→ PROBLEM
Only a number is wanted here: the count of lines in the entries below that contain the word "https".

→ SUPPLIED DATA
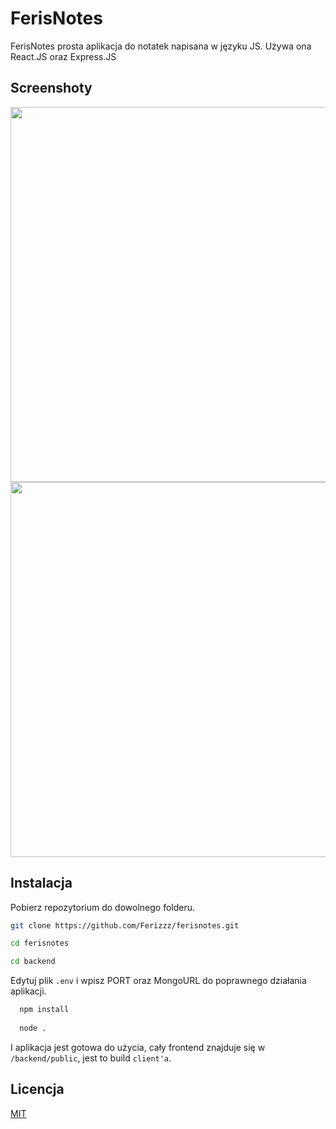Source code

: # FerisNotes

FerisNotes prosta aplikacja do notatek napisana w języku JS. Używa ona React.JS oraz Express.JS

## Screenshoty

<img src="https://github.com/Ferizzz/ferisnotes/blob/main/screenshots/computer.png" height="600px">
<img src="https://github.com/Ferizzz/ferisnotes/blob/main/screenshots/phone.jpg" height="600px">


## Instalacja

Pobierz repozytorium do dowolnego folderu.

```bash
git clone https://github.com/Ferizzz/ferisnotes.git

cd ferisnotes

cd backend
```

Edytuj plik `.env` i wpisz PORT oraz MongoURL do poprawnego działania aplikacji.

```bash
  npm install
  
  node .
```

I aplikacja jest gotowa do użycia, cały frontend znajduje się w `/backend/public`, jest to build `client'a`.

## Licencja
[MIT](https://choosealicense.com/licenses/mit/)
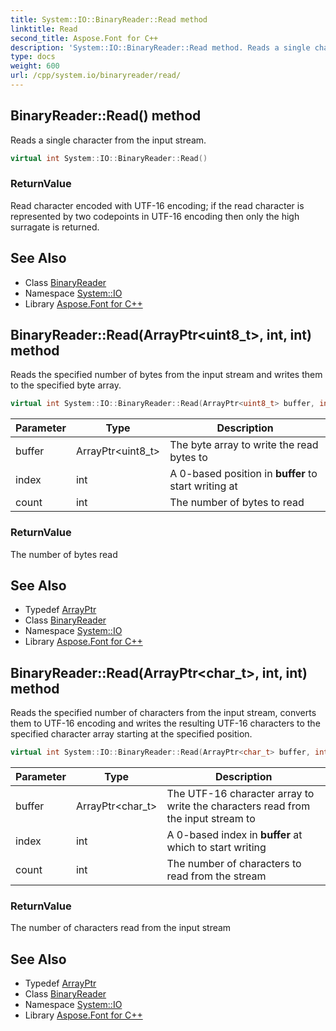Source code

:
 ```yaml
---
title: System::IO::BinaryReader::Read method
linktitle: Read
second_title: Aspose.Font for C++
description: 'System::IO::BinaryReader::Read method. Reads a single character from the input stream in C++.'
type: docs
weight: 600
url: /cpp/system.io/binaryreader/read/
---
```

## BinaryReader::Read() method


Reads a single character from the input stream.

```cpp
virtual int System::IO::BinaryReader::Read()
```


### ReturnValue

Read character encoded with UTF-16 encoding; if the read character is represented by two codepoints in UTF-16 encoding then only the high surragate is returned.

## See Also

* Class [BinaryReader](../)
* Namespace [System::IO](../../)
* Library [Aspose.Font for C++](../../../)
## BinaryReader::Read(ArrayPtr\<uint8_t\>, int, int) method


Reads the specified number of bytes from the input stream and writes them to the specified byte array.

```cpp
virtual int System::IO::BinaryReader::Read(ArrayPtr<uint8_t> buffer, int index, int count)
```


| Parameter | Type | Description |
| --- | --- | --- |
| buffer | ArrayPtr\<uint8_t\> | The byte array to write the read bytes to |
| index | int | A 0-based position in **buffer** to start writing at |
| count | int | The number of bytes to read |

### ReturnValue

The number of bytes read

## See Also

* Typedef [ArrayPtr](../../../system/arrayptr/)
* Class [BinaryReader](../)
* Namespace [System::IO](../../)
* Library [Aspose.Font for C++](../../../)
## BinaryReader::Read(ArrayPtr\<char_t\>, int, int) method


Reads the specified number of characters from the input stream, converts them to UTF-16 encoding and writes the resulting UTF-16 characters to the specified character array starting at the specified position.

```cpp
virtual int System::IO::BinaryReader::Read(ArrayPtr<char_t> buffer, int index, int count)
```


| Parameter | Type | Description |
| --- | --- | --- |
| buffer | ArrayPtr\<char_t\> | The UTF-16 character array to write the characters read from the input stream to |
| index | int | A 0-based index in **buffer** at which to start writing |
| count | int | The number of characters to read from the stream |

### ReturnValue

The number of characters read from the input stream

## See Also

* Typedef [ArrayPtr](../../../system/arrayptr/)
* Class [BinaryReader](../)
* Namespace [System::IO](../../)
* Library [Aspose.Font for C++](../../../)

→ TASK RESPONSE
4